The Roadmaster Bikes brand name has been around since 1936 through various ownership and iterations. But for the past 20 years or so they’ve been a piece-of-shit Walmart bike brand. As those in-the-know know a roadmaster is also a cute name for a 24oz can of beer and when I was your age you could pick one up anywhere for a buck & change. When one wasn’t enough but six was too many a roadmaster did the trick. This nostalgia is the only reason I’ve given Roadmaster bikes a second look. I mean a look longer than two seconds. I mean a look longer than a Motiv or Pacific before tossing them into the dumpster literally at Bike Works and figuratively in my bike brain. I did snag this bottle cage back in the day and with a slight hacksaw modification it now does the trick smoothing transitions along the coffee-beer continuum. Not nearly as well as my beloved Profile Design but the roadmaster nostalgia makes me smile.
Climate Pledge my ass. Keeping that frown upside down makes me smile.

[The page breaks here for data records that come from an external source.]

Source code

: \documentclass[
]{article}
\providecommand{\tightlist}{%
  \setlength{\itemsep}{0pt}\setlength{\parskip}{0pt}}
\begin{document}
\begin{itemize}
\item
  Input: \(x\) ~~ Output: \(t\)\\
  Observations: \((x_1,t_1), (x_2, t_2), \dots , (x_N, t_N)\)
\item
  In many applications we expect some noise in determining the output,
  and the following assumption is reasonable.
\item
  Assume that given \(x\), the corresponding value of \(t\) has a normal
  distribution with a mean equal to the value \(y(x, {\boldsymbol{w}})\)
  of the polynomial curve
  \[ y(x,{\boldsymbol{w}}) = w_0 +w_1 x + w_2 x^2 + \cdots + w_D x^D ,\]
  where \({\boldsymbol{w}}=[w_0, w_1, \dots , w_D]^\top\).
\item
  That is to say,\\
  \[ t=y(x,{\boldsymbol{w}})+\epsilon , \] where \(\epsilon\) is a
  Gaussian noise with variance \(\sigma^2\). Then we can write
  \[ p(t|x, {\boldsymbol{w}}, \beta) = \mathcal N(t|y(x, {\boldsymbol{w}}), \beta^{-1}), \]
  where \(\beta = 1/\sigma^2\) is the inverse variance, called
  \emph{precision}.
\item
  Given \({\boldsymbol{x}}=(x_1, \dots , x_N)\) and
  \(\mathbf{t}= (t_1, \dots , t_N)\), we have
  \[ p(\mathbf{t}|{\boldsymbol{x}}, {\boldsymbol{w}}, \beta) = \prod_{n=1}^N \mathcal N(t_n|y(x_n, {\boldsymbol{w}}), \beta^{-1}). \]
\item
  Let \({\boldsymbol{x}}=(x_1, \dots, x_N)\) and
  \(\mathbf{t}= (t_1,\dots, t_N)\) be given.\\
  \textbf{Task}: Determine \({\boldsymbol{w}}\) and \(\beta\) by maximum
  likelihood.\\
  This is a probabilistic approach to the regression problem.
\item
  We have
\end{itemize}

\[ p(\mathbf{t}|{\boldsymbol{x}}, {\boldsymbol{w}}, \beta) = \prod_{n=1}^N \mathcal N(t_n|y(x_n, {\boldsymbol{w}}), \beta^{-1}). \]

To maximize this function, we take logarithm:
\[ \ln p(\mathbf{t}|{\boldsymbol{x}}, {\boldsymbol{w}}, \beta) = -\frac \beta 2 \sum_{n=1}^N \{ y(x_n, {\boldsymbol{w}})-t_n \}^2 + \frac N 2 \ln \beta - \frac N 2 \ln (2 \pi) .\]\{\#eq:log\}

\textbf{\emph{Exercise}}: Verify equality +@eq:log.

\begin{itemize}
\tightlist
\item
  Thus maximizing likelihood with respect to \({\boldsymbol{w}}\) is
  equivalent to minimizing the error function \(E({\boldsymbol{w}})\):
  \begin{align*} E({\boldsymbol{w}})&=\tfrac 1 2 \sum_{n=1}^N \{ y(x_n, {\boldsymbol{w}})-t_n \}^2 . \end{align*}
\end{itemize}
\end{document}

Yesterday morning I watched a woman remove her helmet while riding and run her fingers through her hair to ride sans-helmet for the final few blocks into her place of work. This reminded me of Tour stages when the UCI allowed racers to chuck their helmets for the final 5 or 10k on mountain top finishes. Not that that has much to do with repairing cracked 7005 frames. But it made me smile.